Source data
--- --- ---

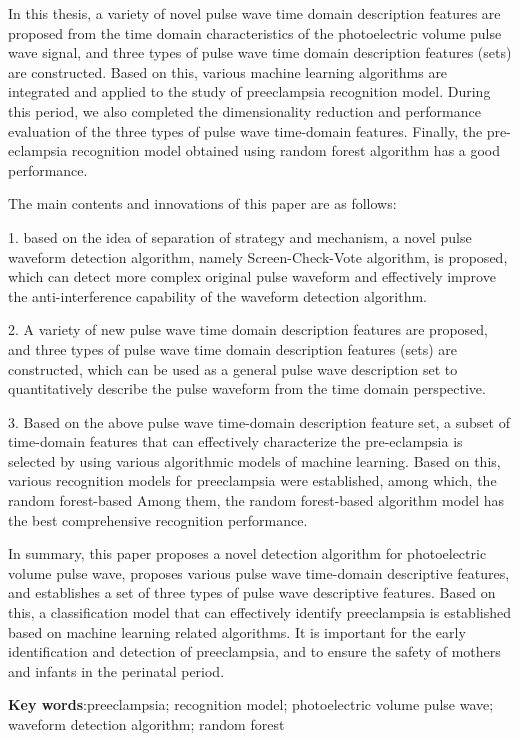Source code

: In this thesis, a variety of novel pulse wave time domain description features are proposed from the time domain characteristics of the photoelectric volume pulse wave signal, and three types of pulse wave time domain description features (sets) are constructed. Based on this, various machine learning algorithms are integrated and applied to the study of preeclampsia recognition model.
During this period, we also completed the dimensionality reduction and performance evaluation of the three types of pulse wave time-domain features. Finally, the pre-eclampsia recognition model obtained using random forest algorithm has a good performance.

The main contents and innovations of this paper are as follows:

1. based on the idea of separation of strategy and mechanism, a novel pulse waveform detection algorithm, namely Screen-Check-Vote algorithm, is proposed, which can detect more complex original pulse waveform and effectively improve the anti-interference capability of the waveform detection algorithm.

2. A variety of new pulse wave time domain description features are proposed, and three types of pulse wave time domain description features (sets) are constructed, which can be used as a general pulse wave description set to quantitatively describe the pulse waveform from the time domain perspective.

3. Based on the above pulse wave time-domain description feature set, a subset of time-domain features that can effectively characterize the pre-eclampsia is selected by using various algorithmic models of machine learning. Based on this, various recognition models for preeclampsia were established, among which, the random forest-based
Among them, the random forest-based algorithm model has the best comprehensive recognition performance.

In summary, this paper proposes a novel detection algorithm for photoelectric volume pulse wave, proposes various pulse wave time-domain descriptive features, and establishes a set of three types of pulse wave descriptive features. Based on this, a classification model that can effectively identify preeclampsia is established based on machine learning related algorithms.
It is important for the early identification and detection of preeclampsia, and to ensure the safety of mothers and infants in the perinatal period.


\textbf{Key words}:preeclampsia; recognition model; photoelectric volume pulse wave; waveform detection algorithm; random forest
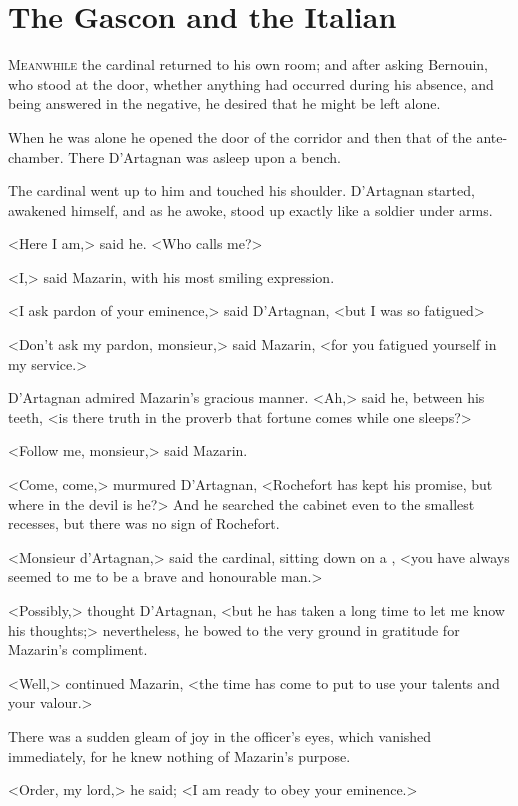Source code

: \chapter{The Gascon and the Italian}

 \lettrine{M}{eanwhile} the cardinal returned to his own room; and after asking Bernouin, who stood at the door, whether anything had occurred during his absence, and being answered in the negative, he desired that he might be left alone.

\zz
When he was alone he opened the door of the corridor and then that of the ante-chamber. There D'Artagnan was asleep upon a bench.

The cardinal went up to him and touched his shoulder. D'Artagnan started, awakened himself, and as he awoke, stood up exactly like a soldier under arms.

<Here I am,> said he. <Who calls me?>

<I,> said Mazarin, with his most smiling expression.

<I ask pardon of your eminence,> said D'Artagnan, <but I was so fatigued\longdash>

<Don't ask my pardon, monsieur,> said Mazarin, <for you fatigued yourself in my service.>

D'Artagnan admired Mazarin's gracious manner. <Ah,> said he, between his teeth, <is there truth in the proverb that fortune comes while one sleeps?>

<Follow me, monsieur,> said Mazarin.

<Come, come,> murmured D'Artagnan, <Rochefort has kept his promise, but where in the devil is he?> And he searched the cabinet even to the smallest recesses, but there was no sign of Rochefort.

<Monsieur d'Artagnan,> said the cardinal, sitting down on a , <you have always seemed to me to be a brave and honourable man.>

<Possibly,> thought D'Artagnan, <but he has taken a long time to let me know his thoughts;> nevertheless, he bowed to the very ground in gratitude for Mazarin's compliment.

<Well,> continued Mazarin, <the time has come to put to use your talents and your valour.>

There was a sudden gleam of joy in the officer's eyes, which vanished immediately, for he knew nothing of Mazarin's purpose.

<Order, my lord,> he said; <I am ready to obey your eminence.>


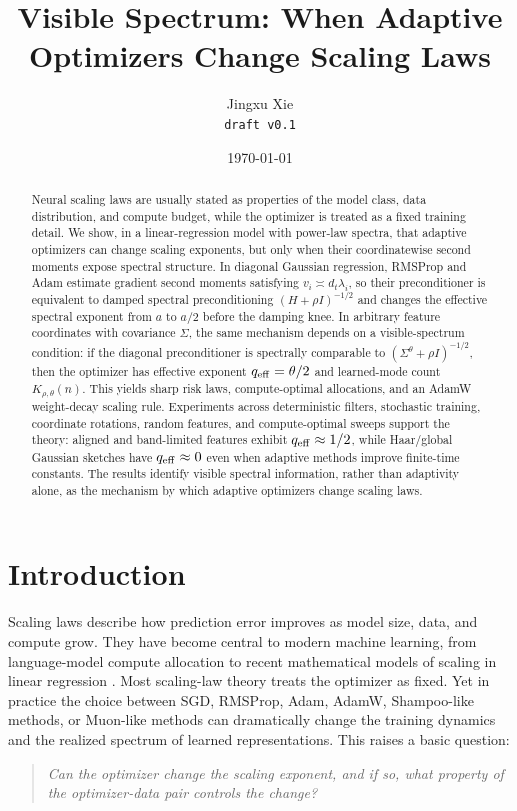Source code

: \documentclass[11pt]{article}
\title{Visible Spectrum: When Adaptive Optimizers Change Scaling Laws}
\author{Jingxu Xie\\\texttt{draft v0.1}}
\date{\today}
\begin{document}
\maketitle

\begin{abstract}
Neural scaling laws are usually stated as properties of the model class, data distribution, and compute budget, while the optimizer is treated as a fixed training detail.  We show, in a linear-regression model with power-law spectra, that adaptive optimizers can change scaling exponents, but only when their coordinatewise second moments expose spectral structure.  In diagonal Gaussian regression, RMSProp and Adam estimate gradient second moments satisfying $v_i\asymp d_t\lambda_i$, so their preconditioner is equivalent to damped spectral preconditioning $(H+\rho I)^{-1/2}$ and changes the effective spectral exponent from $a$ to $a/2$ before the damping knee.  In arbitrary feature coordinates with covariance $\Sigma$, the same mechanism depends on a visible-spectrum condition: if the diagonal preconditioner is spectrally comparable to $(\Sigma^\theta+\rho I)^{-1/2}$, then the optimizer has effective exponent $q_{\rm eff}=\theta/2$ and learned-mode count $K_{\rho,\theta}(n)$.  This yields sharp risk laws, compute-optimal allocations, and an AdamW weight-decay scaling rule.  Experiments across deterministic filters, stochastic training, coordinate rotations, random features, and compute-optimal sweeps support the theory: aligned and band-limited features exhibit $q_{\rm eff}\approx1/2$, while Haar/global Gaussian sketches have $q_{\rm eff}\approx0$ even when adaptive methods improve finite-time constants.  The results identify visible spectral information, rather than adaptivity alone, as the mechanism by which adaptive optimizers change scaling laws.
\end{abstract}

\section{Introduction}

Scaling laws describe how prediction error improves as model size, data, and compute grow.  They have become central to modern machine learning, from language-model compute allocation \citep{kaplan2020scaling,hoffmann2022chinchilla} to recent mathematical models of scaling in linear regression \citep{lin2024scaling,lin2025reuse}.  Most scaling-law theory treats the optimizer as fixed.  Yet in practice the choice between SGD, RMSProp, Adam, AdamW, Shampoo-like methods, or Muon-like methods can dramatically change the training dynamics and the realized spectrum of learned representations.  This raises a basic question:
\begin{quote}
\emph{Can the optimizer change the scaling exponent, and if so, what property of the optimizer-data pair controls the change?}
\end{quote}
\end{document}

--- --- ---

The entries are to be printed exactly as written; the pictures are to be left out.

Source code

: In this thesis, a variety of novel pulse wave time domain description features are proposed from the time domain characteristics of the photoelectric volume pulse wave signal, and three types of pulse wave time domain description features (sets) are constructed. Based on this, various machine learning algorithms are integrated and applied to the study of preeclampsia recognition model.
During this period, we also completed the dimensionality reduction and performance evaluation of the three types of pulse wave time-domain features. Finally, the pre-eclampsia recognition model obtained using random forest algorithm has a good performance.

The main contents and innovations of this paper are as follows:

1. based on the idea of separation of strategy and mechanism, a novel pulse waveform detection algorithm, namely Screen-Check-Vote algorithm, is proposed, which can detect more complex original pulse waveform and effectively improve the anti-interference capability of the waveform detection algorithm.

2. A variety of new pulse wave time domain description features are proposed, and three types of pulse wave time domain description features (sets) are constructed, which can be used as a general pulse wave description set to quantitatively describe the pulse waveform from the time domain perspective.

3. Based on the above pulse wave time-domain description feature set, a subset of time-domain features that can effectively characterize the pre-eclampsia is selected by using various algorithmic models of machine learning. Based on this, various recognition models for preeclampsia were established, among which, the random forest-based
Among them, the random forest-based algorithm model has the best comprehensive recognition performance.

In summary, this paper proposes a novel detection algorithm for photoelectric volume pulse wave, proposes various pulse wave time-domain descriptive features, and establishes a set of three types of pulse wave descriptive features. Based on this, a classification model that can effectively identify preeclampsia is established based on machine learning related algorithms.
It is important for the early identification and detection of preeclampsia, and to ensure the safety of mothers and infants in the perinatal period.


\textbf{Key words}:preeclampsia; recognition model; photoelectric volume pulse wave; waveform detection algorithm; random forest
Source code

: \chapter{The Gascon and the Italian}

 \lettrine{M}{eanwhile} the cardinal returned to his own room; and after asking Bernouin, who stood at the door, whether anything had occurred during his absence, and being answered in the negative, he desired that he might be left alone.

\zz
When he was alone he opened the door of the corridor and then that of the ante-chamber. There D'Artagnan was asleep upon a bench.

The cardinal went up to him and touched his shoulder. D'Artagnan started, awakened himself, and as he awoke, stood up exactly like a soldier under arms.

<Here I am,> said he. <Who calls me?>

<I,> said Mazarin, with his most smiling expression.

<I ask pardon of your eminence,> said D'Artagnan, <but I was so fatigued\longdash>

<Don't ask my pardon, monsieur,> said Mazarin, <for you fatigued yourself in my service.>

D'Artagnan admired Mazarin's gracious manner. <Ah,> said he, between his teeth, <is there truth in the proverb that fortune comes while one sleeps?>

<Follow me, monsieur,> said Mazarin.

<Come, come,> murmured D'Artagnan, <Rochefort has kept his promise, but where in the devil is he?> And he searched the cabinet even to the smallest recesses, but there was no sign of Rochefort.

<Monsieur d'Artagnan,> said the cardinal, sitting down on a , <you have always seemed to me to be a brave and honourable man.>

<Possibly,> thought D'Artagnan, <but he has taken a long time to let me know his thoughts;> nevertheless, he bowed to the very ground in gratitude for Mazarin's compliment.

<Well,> continued Mazarin, <the time has come to put to use your talents and your valour.>

There was a sudden gleam of joy in the officer's eyes, which vanished immediately, for he knew nothing of Mazarin's purpose.

<Order, my lord,> he said; <I am ready to obey your eminence.>


Source code

: \documentclass[11pt]{article}
\title{Visible Spectrum: When Adaptive Optimizers Change Scaling Laws}
\author{Jingxu Xie\\\texttt{draft v0.1}}
\date{\today}
\begin{document}
\maketitle

\begin{abstract}
Neural scaling laws are usually stated as properties of the model class, data distribution, and compute budget, while the optimizer is treated as a fixed training detail.  We show, in a linear-regression model with power-law spectra, that adaptive optimizers can change scaling exponents, but only when their coordinatewise second moments expose spectral structure.  In diagonal Gaussian regression, RMSProp and Adam estimate gradient second moments satisfying $v_i\asymp d_t\lambda_i$, so their preconditioner is equivalent to damped spectral preconditioning $(H+\rho I)^{-1/2}$ and changes the effective spectral exponent from $a$ to $a/2$ before the damping knee.  In arbitrary feature coordinates with covariance $\Sigma$, the same mechanism depends on a visible-spectrum condition: if the diagonal preconditioner is spectrally comparable to $(\Sigma^\theta+\rho I)^{-1/2}$, then the optimizer has effective exponent $q_{\rm eff}=\theta/2$ and learned-mode count $K_{\rho,\theta}(n)$.  This yields sharp risk laws, compute-optimal allocations, and an AdamW weight-decay scaling rule.  Experiments across deterministic filters, stochastic training, coordinate rotations, random features, and compute-optimal sweeps support the theory: aligned and band-limited features exhibit $q_{\rm eff}\approx1/2$, while Haar/global Gaussian sketches have $q_{\rm eff}\approx0$ even when adaptive methods improve finite-time constants.  The results identify visible spectral information, rather than adaptivity alone, as the mechanism by which adaptive optimizers change scaling laws.
\end{abstract}

\section{Introduction}

Scaling laws describe how prediction error improves as model size, data, and compute grow.  They have become central to modern machine learning, from language-model compute allocation \citep{kaplan2020scaling,hoffmann2022chinchilla} to recent mathematical models of scaling in linear regression \citep{lin2024scaling,lin2025reuse}.  Most scaling-law theory treats the optimizer as fixed.  Yet in practice the choice between SGD, RMSProp, Adam, AdamW, Shampoo-like methods, or Muon-like methods can dramatically change the training dynamics and the realized spectrum of learned representations.  This raises a basic question:
\begin{quote}
\emph{Can the optimizer change the scaling exponent, and if so, what property of the optimizer-data pair controls the change?}
\end{quote}
\end{document}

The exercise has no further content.